100 yıl önce ülkenin dört bir yanından gelen katılımcılarla düzenlenen İzmir İktisat Kongresi'nin 1979 yılında yıkılan ve 2022'de yeniden yapımına başlanan binası hizmete açıldı.

İzmir'de 17 Şubat 1923'te ülkenin dört bir yanından gelen katılımcılarla toplanan İzmir İktisat Kongresi'nin 1979 yılında yıkılan binası, işlevine uygun olarak kongrenin yüz yıl önce toplandığı alanda yapılan yeniden yapıldı. 100 yıl sonra yeniden yapılan İzmir İktisat Kongresi'nin binası, Hazine ve Maliye Bakanı Nureddin Nebati, AK Parti Genel Başkan Vekili ve İzmir Milletvekili Binali Yıldırım, AK Parti Genel Başkan Yardımcısı ve İzmir Milletvekili Hamza Dağ ile İzmir Valisi Yavuz Selim Köşger ve çok sayıda davetlinin katılımıyla açıldı.

Açılış töreni Kur'an tilavetiyle başlarken, sanatçı Yücel Arzen ise ‘Türkiye Yüzyılı' şarkısını seslendirdi.
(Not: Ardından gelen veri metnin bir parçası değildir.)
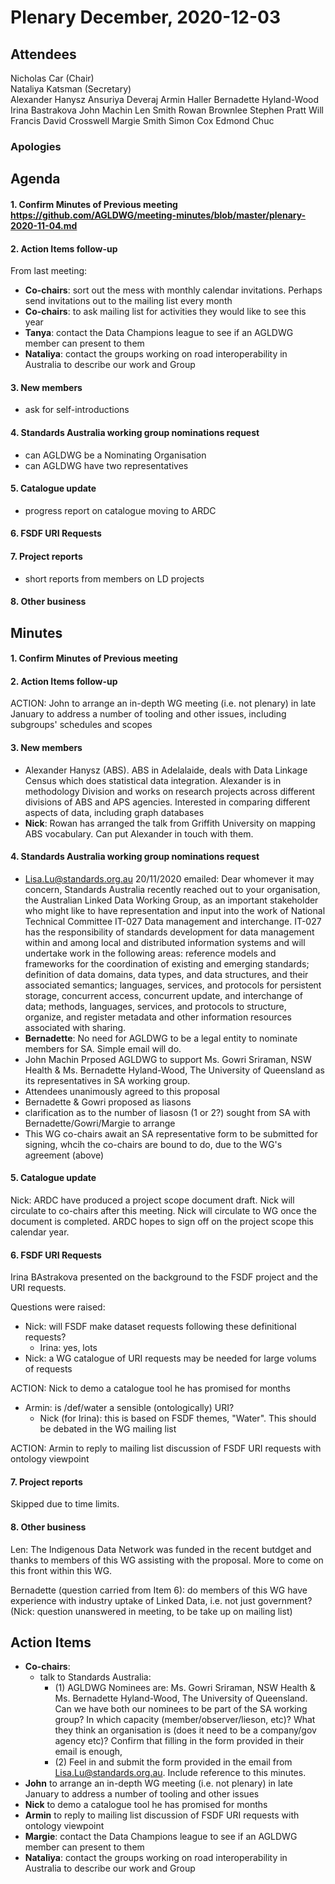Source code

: # Plenary December, 2020-12-03

## Attendees
Nicholas Car (Chair)  
Nataliya Katsman (Secretary)  
Alexander Hanysz
Ansuriya Deveraj
Armin Haller
Bernadette Hyland-Wood
Irina Bastrakova
John Machin
Len Smith
Rowan Brownlee
Stephen Pratt
Will Francis
David Crosswell
Margie Smith
Simon Cox
Edmond Chuc  

### Apologies


## Agenda
#### 1. Confirm Minutes of Previous meeting https://github.com/AGLDWG/meeting-minutes/blob/master/plenary-2020-11-04.md
#### 2. Action Items follow-up
From last meeting:
* **Co-chairs**: sort out the mess with monthly calendar invitations. Perhaps send invitations out to the mailing list every month
* **Co-chairs**: to ask mailing list for activities they would like to see this year
* **Tanya**: contact the Data Champions league to see if an AGLDWG member can present to them
* **Nataliya**: contact the groups working on road interoperability in Australia to describe our work and Group
#### 3. New members
  * ask for self-introductions
#### 4.  Standards Australia working group nominations request
  * can AGLDWG be a Nominating Organisation
  * can AGLDWG have two representatives  
#### 5. Catalogue update
  * progress report on catalogue moving to ARDC
#### 6. FSDF URI Requests
#### 7. Project reports
  * short reports from members on LD projects
#### 8. Other business

## Minutes
#### 1. Confirm Minutes of Previous meeting 


#### 2. Action Items follow-up
ACTION: John to arrange an in-depth WG meeting (i.e. not plenary) in late January to address a number of tooling and other issues, including subgroups' schedules and scopes 

#### 3. New members
* Alexander Hanysz (ABS). ABS in Adelalaide, deals with Data Linkage Census which does statistical data integration. Alexander is  in methodology Division and works on research projects across different divisions of ABS and APS agencies. Interested in comparing different aspects of data, including graph databases 
* **Nick**: Rowan has arranged the talk from Griffith University on mapping ABS vocabulary. Can put Alexander in touch with them.

#### 4. Standards Australia working group nominations request
*  Lisa.Lu@standards.org.au 20/11/2020 emailed: Dear whomever it may concern, Standards Australia recently reached out to your organisation, the Australian Linked Data Working Group, as an important stakeholder who might like to have representation and input into the work of National Technical Committee IT-027 Data management and interchange. IT-027 has the responsibility of standards development for data management within and among local and distributed information systems and will undertake work in the following areas: reference models and frameworks for the coordination of existing and emerging standards; definition of data domains, data types, and data structures, and their associated semantics; languages, services, and protocols for persistent storage, concurrent access, concurrent update, and interchange of data; methods, languages, services, and protocols to structure, organize, and register metadata and other information resources associated with sharing.
* **Bernadette**: No need for AGLDWG to be a legal entity to nominate members for SA. Simple email will do.
* John Machin Prposed AGLDWG to support Ms. Gowri Sriraman, NSW Health & Ms. Bernadette Hyland-Wood, The University of Queensland as its representatives in SA working group.
* Attendees unanimously agreed to this proposal
* Bernadette & Gowri proposed as liasons
* clarification as to the number of liasosn (1 or 2?) sought from SA with Bernadette/Gowri/Margie to arrange
* This WG co-chairs await an SA representative form to be submitted for signing, whcih the co-chairs are bound to do, due to the WG's agreement (above)

#### 5. Catalogue update
Nick: ARDC have produced a project scope document draft. Nick will circulate to co-chairs after this meeting. Nick will circulate to WG once the document is completed. ARDC hopes to sign off on the project scope this calendar year.

#### 6. FSDF URI Requests
Irina BAstrakova presented on the background to the FSDF project and the URI requests.

Questions were raised:
* Nick: will FSDF make dataset requests following these definitional requests?
    * Irina: yes, lots
* Nick: a WG catalogue of URI requests may be needed for large volums of requests

ACTION: Nick to demo a catalogue tool he has promised for months

* Armin: is /def/water a sensible (ontologically) URI?
    * Nick (for Irina): this is based on FSDF themes, "Water". This should be debated in the WG mailing list
   
ACTION: Armin to reply to mailing list discussion of FSDF URI requests with ontology viewpoint

#### 7. Project reports
Skipped due to time limits.

#### 8. Other business
Len: The Indigenous Data Network was funded in the recent butdget and thanks to members of this WG assisting with the proposal. More to come on this front within this WG.

Bernadette (question carried from Item 6): do members of this WG have experience with industry uptake of Linked Data, i.e. not just government?  
(Nick: question unanswered in meeting, to be take up on mailing list)

## Action Items
* **Co-chairs**: 
    * talk to Standards Australia: 
        * (1) AGLDWG Nominees are: Ms. Gowri Sriraman, NSW Health & Ms. Bernadette Hyland-Wood, The University of Queensland. Can we have both our nominees to be part of the SA working group? In which capacity (member/observer/lieson, etc)? What they think an organisation is (does it need to be a company/gov agency etc)? Confirm that filling in the form provided in their email is enough, 
        * (2) Feel in and submit the form provided in the email from Lisa.Lu@standards.org.au. Include reference to this minutes.
* **John** to arrange an in-depth WG meeting (i.e. not plenary) in late January to address a number of tooling and other issues
* **Nick** to demo a catalogue tool he has promised for months
* **Armin** to reply to mailing list discussion of FSDF URI requests with ontology viewpoint
* **Margie**: contact the Data Champions league to see if an AGLDWG member can present to them
* **Nataliya**: contact the groups working on road interoperability in Australia to describe our work and Group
Açılış töreninde konuşan Hazine ve Maliye Bakanı Nureddin Nebati, 100 yıl önce İzmir İktisat Kongresi'nin gerçekleştirildiği binanın yeniden ayağa kaldırıldığını ifade ederek, “Ne acıdır ki, geçmiş yönetimlerin, hatta Gazi Mustafa Kemal'in kurduğu partinin dahi ilgisizliği sonucunda, 1979 yılında yıkılan, cumhuriyetimizin ortak hafızası açısından son derece önemli bir değer taşıyan tarihi binayı, yeniden ayağa kaldırıyoruz. Cumhuriyetimizin kurucu kadroları, iktisadi bağımsızlığımızın en az siyasi bağımsızlık kadar önemli olduğunun idrakine sahiptiler. Bu sebeple, cumhuriyetin ilan edilmesine daha aylar varken, 17 Şubat 1923 tarihinde, ülkemizin dört bir yanından ve dünyadan gelen katılımcılarla birlikte İzmir İktisat Kongresini düzenlediler. İzmir İktisat Kongresi, milletimizin cephede yazdığı destanlarla elde ettiği siyasi bağımsızlığını, iktisadi bağımsızlık iradesiyle perçinleyen tarihi bir kongreydi” dedi.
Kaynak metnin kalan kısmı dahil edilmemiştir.